Вдруг небольшая пробка – пересекающимся курсом идет американский конвой. Много белых джипов. Есть пикапы с солдатами. Проехали.
Трогаемся с места. К машине подходит девочка лет десяти. Грязная куртка, платья не разглядишь, идет рядом с водительской дверью. Высовываться почему-то не хочется. Волосы скрыты платком, карие глаза. Говорит что-то вроде «бакшиш». Деньги просит. Тут быстро ехать нельзя, она этим пользуется. Сначала на местном наречии – «денег нет». Не отстает. Потом резче – продолжает идти рядом. Вдруг вырывается что-то грубое и уже на русском. Девочка стремительно исчезает.
А это рынок, тут можно купить почти все. Вон там торгуют американской формой. Даже слышать не хочу, откуда ее берут.
Остановка. Тут можно выйти. Вокруг холмы. Ни души. На вершине холма – полуразрушенное строение. За холмом город, над которым нависают горы.
Прямо перед нами – советский танк. Ствол похож на распустившийся цветок, тюльпан, что ли. Такой аккуратный цветок – сначала стебель, потом ровные лепестки металла, симметрично раскрытые во все стороны.
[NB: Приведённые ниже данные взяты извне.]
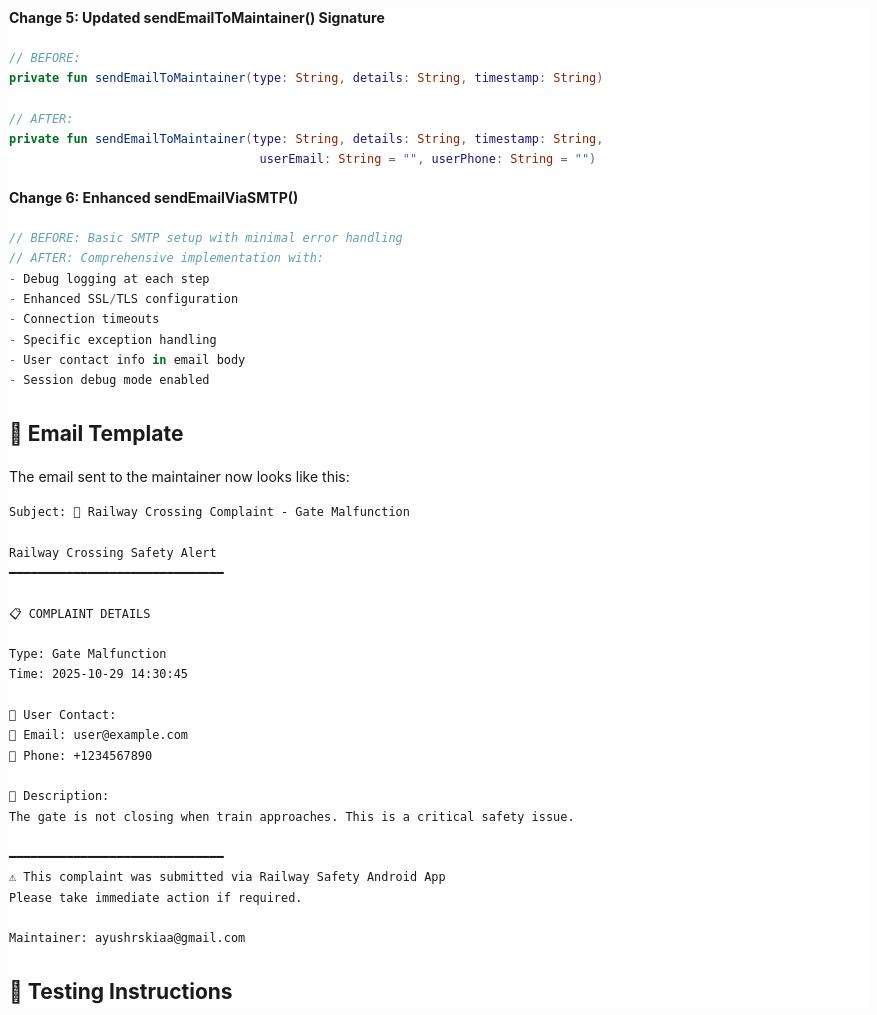 #### Change 5: Updated sendEmailToMaintainer() Signature
```kotlin
// BEFORE:
private fun sendEmailToMaintainer(type: String, details: String, timestamp: String)

// AFTER:
private fun sendEmailToMaintainer(type: String, details: String, timestamp: String, 
                                   userEmail: String = "", userPhone: String = "")
```

#### Change 6: Enhanced sendEmailViaSMTP()
```kotlin
// BEFORE: Basic SMTP setup with minimal error handling
// AFTER: Comprehensive implementation with:
- Debug logging at each step
- Enhanced SSL/TLS configuration
- Connection timeouts
- Specific exception handling
- User contact info in email body
- Session debug mode enabled
```

## 📧 Email Template

The email sent to the maintainer now looks like this:

```
Subject: 🚂 Railway Crossing Complaint - Gate Malfunction

Railway Crossing Safety Alert
━━━━━━━━━━━━━━━━━━━━━━━━━━━━━━

📋 COMPLAINT DETAILS

Type: Gate Malfunction
Time: 2025-10-29 14:30:45

👤 User Contact:
📧 Email: user@example.com
📱 Phone: +1234567890

📝 Description:
The gate is not closing when train approaches. This is a critical safety issue.

━━━━━━━━━━━━━━━━━━━━━━━━━━━━━━
⚠️ This complaint was submitted via Railway Safety Android App
Please take immediate action if required.

Maintainer: ayushrskiaa@gmail.com
```

## 🧪 Testing Instructions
Может, снаряд разорвался в стволе, может, что-то еще. Следы боев. Каких? Может, недавних, а может, еще восьмидесятых годов.
– Что это за место?
– Кладбище.
Ветер. В глазах песок. Хочется потереть пальцами. Не рекомендуется – тут руки грязнее песка, можно занести заразу. Скоро пойдут слезы и промоют глаза – так надежнее. И правда, потекли слезы – стало легче. Едем дальше.
Обед в каком-то шалмане. На входе, рядом с мангалом, – местный житель. Внутри тусклый свет. Пара грязных столов. Мы сели за дальний. Рядом со вторым столом на полу сидит девушка и в грязном тазу моет грязные стаканы. Под потолком вдоль стен что-то вроде полок, кажется, на них кто-то спит.
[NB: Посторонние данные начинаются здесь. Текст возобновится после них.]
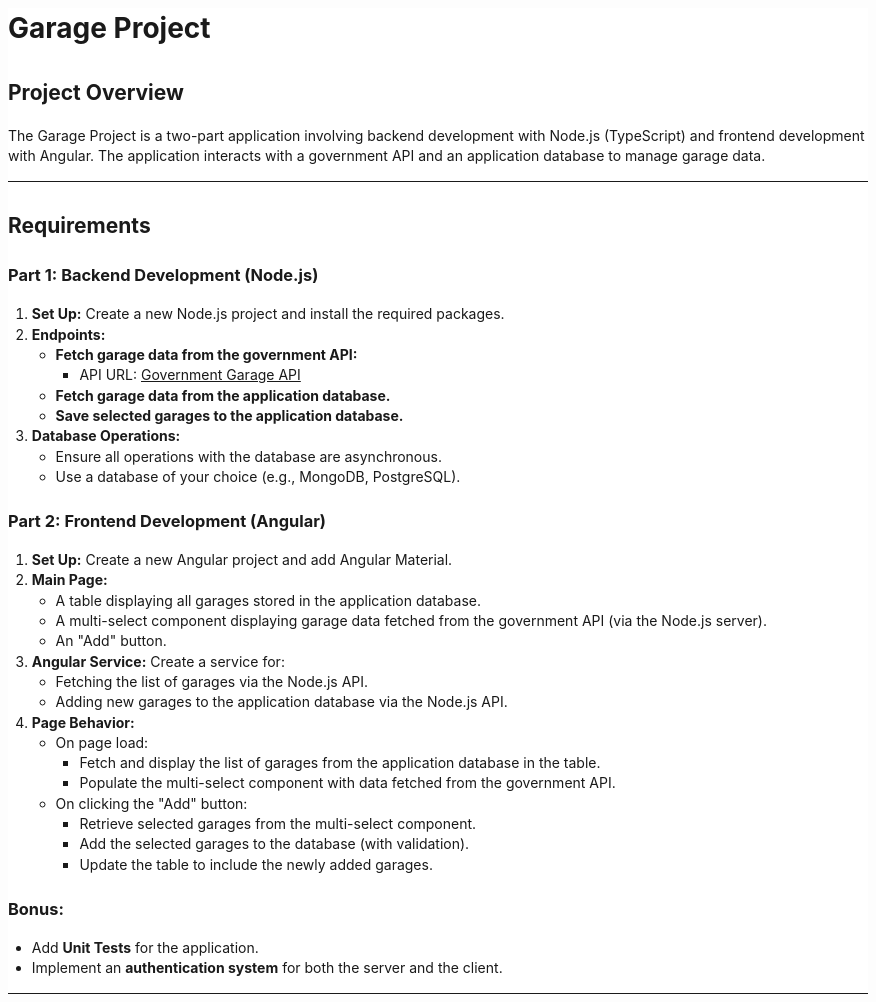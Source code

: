 # Garage Project

## Project Overview
The Garage Project is a two-part application involving backend development with Node.js (TypeScript) and frontend development with Angular. The application interacts with a government API and an application database to manage garage data.

---

## Requirements

### Part 1: Backend Development (Node.js)
1. **Set Up:** Create a new Node.js project and install the required packages.
2. **Endpoints:**
    - **Fetch garage data from the government API:**
        - API URL: [Government Garage API](https://data.gov.il/api/3/action/datastore_search?resource_id=bb68386a-a331-4bbc-b668-bba2766d517d&limit=5)
    - **Fetch garage data from the application database.**
    - **Save selected garages to the application database.**
3. **Database Operations:**
    - Ensure all operations with the database are asynchronous.
    - Use a database of your choice (e.g., MongoDB, PostgreSQL).

### Part 2: Frontend Development (Angular)
1. **Set Up:** Create a new Angular project and add Angular Material.
2. **Main Page:**
    - A table displaying all garages stored in the application database.
    - A multi-select component displaying garage data fetched from the government API (via the Node.js server).
    - An "Add" button.
3. **Angular Service:** Create a service for:
    - Fetching the list of garages via the Node.js API.
    - Adding new garages to the application database via the Node.js API.
4. **Page Behavior:**
    - On page load:
        - Fetch and display the list of garages from the application database in the table.
        - Populate the multi-select component with data fetched from the government API.
    - On clicking the "Add" button:
        - Retrieve selected garages from the multi-select component.
        - Add the selected garages to the database (with validation).
        - Update the table to include the newly added garages.

### Bonus:
- Add **Unit Tests** for the application.
- Implement an **authentication system** for both the server and the client.

---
Букет из шампуров с бараниной, миска с лепешками. Две банки колы.
Должно быть безопасно – баран заколот сегодня, мясо приготовлено на открытом огне. Хлеб тоже. Кола в банке. Баранина нестерпимо хороша. Где только я не пробовал шашлык – нигде ничего подобного не ел ни до, ни после. От одних воспоминаний сводит челюсти. Обед закончен, счет – два доллара за двоих.
Поездка подходит к концу. На город падает тьма, почти мгновенно. Дороги не освещены. Кажется, что едешь по пустому полю. Из темноты вырывается КПП перед гостиницей. Вроде доехали.
Ночь. Проваливаюсь в сон. Утро. Поворачиваю голову. Возможно, я мало просыпался в горах. Но увиденное в то утро навсегда отпечаталось в моем сознании. Солнце поднимается над горами, лучи пробиваются сквозь утренний туман. Катарсис. Словно загипнотизированный, иду к стеклянной двери, хочется достать камеру и фотографировать. Дверь на балкон не открывается. Может, это было и к лучшему.
Утро. Все собираемся в лобби. Время отъезда. Обратная дорога. На подъезде к аэропорту – стела с советским самолетом. Под памятником – пулеметная точка.
Снова Ил-76, теперь уже пустой. Какой же огромный внутри! Присел на голый пол, подстелив куртку. Хочется верить, что гуманитарная помощь дойдет до адресатов.
Говорить, что я видел Кабул, – наивно. На улицы я смотрел из окна внедорожника. Перемещались мы, надо полагать, по наиболее безопасным маршрутам. Так что впечатления мои крайне поверхностны.
Про многие города говорят, что они как будто застыли во времени. Я бывал в таких городах – там время остановилось, словно само по себе. Однако в Кабуле время застыло не благодаря внешней среде, а ей вопреки. Каждая страна пыталась перекроить этот город на свой лад, выставить время по своим часам. Англичане, СССР, теперь вот США и союзники. Кажется, однако, что жизнь в Кабуле так же неподатлива, как горы, окружающие город. Хорошо это или плохо, судить не мне, но не поразиться этой стойкости невозможно.
Сил нет сидеть. Растянулся прямо на полу огромного транспортного самолета. Весь перелет до Москвы я проспал.